Predicting human immunodeficiency virus (HIV) epidemiology is vital for achieving public health milestones. Incorporating spatial dependence when data varies by region can often provide better prediction results, at the cost of computational efficiency. However, with the growing number of covariates available that capture the data variability, the benefit of a spatial model could be less crucial. We investigate this conjecture by considering both non-spatial and spatial models for county-level HIV prediction over the US. Due to many counties with zero HIV incidences, we utilize a two-part model, with one part estimating the probability of positive HIV rates and the other estimating HIV rates of counties not classified as zero. Based on our data, the compound of logistic regression and a generalized estimating equation outperforms the candidate models in making predictions.

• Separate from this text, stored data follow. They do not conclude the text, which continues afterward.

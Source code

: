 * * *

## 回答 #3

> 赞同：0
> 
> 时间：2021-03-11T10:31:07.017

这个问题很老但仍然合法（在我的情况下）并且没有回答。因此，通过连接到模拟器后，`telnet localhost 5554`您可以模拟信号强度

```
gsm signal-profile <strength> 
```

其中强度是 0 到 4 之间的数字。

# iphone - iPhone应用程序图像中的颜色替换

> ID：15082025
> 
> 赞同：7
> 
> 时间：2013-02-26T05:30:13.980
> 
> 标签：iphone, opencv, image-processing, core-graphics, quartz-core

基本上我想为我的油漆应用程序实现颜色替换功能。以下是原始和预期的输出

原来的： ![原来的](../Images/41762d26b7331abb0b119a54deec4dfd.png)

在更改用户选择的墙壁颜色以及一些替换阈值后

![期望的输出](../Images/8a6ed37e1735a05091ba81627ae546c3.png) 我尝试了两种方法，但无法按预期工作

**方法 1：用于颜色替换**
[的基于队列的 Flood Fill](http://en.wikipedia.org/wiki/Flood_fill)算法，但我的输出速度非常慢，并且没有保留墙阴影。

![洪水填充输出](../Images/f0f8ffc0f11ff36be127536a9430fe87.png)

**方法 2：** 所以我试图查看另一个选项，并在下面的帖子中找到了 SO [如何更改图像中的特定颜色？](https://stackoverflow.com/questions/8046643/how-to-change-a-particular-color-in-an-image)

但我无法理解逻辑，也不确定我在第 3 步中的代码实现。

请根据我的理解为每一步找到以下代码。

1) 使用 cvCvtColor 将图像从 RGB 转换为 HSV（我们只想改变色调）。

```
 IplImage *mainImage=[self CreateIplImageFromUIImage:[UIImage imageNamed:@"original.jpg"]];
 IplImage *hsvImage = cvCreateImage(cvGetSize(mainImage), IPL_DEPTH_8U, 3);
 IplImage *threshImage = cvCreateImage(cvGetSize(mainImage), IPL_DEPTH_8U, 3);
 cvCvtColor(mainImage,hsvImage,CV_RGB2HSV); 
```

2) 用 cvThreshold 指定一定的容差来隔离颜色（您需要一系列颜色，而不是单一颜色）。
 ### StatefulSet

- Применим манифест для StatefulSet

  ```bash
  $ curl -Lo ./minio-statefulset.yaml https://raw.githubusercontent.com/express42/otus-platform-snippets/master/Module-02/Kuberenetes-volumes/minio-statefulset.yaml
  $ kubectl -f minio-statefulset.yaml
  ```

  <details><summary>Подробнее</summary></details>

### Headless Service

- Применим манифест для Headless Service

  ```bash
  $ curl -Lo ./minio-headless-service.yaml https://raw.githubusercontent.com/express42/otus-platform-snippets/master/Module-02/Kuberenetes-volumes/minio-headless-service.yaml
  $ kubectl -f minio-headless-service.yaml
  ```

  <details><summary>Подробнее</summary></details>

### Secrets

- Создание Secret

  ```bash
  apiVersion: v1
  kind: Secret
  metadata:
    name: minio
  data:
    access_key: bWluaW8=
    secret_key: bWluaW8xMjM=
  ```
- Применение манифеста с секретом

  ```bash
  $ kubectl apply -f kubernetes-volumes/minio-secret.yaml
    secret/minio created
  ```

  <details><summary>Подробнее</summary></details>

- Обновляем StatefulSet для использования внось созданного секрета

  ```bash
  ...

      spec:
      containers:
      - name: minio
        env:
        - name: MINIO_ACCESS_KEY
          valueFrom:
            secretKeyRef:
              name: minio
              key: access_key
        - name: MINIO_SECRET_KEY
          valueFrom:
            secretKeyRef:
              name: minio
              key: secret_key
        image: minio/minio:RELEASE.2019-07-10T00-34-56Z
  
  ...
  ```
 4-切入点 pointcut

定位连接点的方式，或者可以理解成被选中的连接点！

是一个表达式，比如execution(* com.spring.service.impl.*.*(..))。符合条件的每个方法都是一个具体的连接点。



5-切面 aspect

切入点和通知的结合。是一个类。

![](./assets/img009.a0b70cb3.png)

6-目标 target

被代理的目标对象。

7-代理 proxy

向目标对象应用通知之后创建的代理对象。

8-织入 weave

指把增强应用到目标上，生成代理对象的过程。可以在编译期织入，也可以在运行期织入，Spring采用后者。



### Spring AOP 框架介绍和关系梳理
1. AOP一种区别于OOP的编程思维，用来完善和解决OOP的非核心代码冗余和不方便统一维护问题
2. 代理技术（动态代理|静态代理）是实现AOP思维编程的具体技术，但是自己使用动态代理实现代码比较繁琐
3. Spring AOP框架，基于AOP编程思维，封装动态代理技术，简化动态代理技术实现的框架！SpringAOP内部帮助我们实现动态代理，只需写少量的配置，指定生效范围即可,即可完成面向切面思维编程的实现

The results suggest that considering spatial correlation for our data is not necessarily advantageous when the purpose is making predictions.
预测人类免疫缺陷病毒(HIV)的流行病学对于实现公共卫生里程碑至关重要。当数据因地区而异时,纳入空间依赖性通常可以提供更好的预测结果,但代价是计算效率。然而,随着可用于捕捉数据变异性的协变量数量不断增加,空间模型的优势可能就不那么关键了。我们通过考虑美国县级HIV预测的非空间模型和空间模型来研究这一推测。由于许多县的HIV发病率为零,我们使用两部分模型,一部分估计HIV阳性率的概率,另一部分估计未归类为零的县的HIV发病率。基于我们的数据,逻辑回归和广义估计方程的组合在进行预测方面优于候选模型。结果表明,当目的是进行预测时,考虑我们数据的空间相关性不一定具有优势。